Bulk and true density determination Bulk density was calculated by carefully adding accurately weighed powder to a 50 mL measuring cylinder. The true density of all samples was determined in triplicate by helium pycnometry (Pycno 30, Smart Instruments, Mumbai, India) at 25.0 ± 2.0 °C/40.0 ± 5.0 % RH.

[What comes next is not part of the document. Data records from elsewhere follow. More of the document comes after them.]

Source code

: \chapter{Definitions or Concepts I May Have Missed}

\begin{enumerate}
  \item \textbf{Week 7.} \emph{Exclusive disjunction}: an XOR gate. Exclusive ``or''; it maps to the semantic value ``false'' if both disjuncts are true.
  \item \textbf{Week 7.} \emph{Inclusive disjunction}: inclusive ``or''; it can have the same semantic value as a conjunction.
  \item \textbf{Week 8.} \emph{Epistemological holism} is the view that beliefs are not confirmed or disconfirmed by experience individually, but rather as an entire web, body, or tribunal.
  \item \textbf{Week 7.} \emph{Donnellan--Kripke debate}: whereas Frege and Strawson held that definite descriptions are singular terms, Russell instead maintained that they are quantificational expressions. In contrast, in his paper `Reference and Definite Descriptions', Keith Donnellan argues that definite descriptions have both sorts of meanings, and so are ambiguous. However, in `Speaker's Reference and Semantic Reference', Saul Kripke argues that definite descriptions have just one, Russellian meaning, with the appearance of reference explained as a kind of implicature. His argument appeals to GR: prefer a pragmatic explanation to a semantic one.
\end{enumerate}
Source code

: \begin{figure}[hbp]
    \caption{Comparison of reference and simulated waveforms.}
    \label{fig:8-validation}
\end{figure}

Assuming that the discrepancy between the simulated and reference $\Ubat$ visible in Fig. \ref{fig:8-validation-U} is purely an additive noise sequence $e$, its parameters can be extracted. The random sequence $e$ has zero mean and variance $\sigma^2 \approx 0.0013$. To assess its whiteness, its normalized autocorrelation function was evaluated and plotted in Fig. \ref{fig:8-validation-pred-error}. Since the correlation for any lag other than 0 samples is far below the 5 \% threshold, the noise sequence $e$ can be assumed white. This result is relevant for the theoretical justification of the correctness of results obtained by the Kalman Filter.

Specific surface area analysis Specific surface area of samples was determined using nitrogen gas sorption (SMART SORB 91 Surface Area Analyzer, Smart instruments, Mumbai, India). The instrument was calibrated by injecting a known quantity of nitrogen. The measured parameters were further used to calculate the surface area of both the powdered samples by employing Brunauer, Emmett and Teller (BET) equation. 500 mg of each sample was placed into the glass loop of the instrument and then submerged into liquid nitrogen. The quantity of the adsorbed gas was measured using thermal conductivity detector and further integrated using electronic circuit. The reported values are average of the three measurements (n=3).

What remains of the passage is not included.